A failure of prospective memory can lead a parent to leave a child in a hot car.
Carrying out future intentions
Prospective memory is the ability to remember to remember, or to remember to carry out a future intention.
A future intention can be retrieved in two different ways. One is in response to something in your environment, such as a sight or a sound, that serves as a cue to do an intended action. Researchers like me call this an “event.” For instance, you see your co-worker and remember you have a message for them; you hear the timer go off and remember to turn off the sprinklers.
The other way is in response to time. Your dental appointment is scheduled for 2 p.m., but you plan to exercise for 30 minutes first.
One possible explanation for how people retrieve a prospective memory is known as the multiprocess theory.
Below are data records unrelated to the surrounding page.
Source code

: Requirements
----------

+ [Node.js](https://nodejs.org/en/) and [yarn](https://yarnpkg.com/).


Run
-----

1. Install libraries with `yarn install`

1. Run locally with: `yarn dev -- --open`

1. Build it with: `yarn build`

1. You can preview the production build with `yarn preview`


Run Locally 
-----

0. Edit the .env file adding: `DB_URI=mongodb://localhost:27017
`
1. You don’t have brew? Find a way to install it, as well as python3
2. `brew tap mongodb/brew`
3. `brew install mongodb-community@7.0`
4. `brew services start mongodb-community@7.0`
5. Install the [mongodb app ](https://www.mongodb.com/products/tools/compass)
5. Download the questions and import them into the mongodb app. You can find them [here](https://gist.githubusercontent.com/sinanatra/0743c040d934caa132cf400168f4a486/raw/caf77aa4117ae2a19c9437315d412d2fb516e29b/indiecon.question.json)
According to this theory, sometimes you have to put forth effort to remember, such as checking the time repeatedly until it gets to be 2 p.m. Other times, memories come to you without effort, such as when you hear an alarm. As the above examples suggest, memories that have time-based cues, like 2 p.m., are usually more difficult to remember than those that have event-based cues, such as an alarm.
Brain regions at play
Older adults tend to lose prospective memory as they age. This may be because of brain changes in the aging prefrontal cortex.
But it’s not all bad news. Older adults actually seem to do better than younger people in some situations when they are asked to remember things in their daily lives. We call this the age-prospective memory paradox.
The part of the brain that seems most responsible for prospective memory is an area of the frontal lobes, referred to as Brodmann’s area 10. This area is involved with holding information in mind while doing a different simultaneous task.
But prospective memory is complicated. You have to form an intention and then remember to do it. This is the role of the prefrontal cortex, which is the part of the brain responsible for planning and organizing.
You have to recognize when it occurs, which involves the parietal lobe. You have to recall what the intention was—a form of retrospective memory that involves the hippocampus, a brain structure that is important for remembering facts, events and spatial routes, such as directions and locations.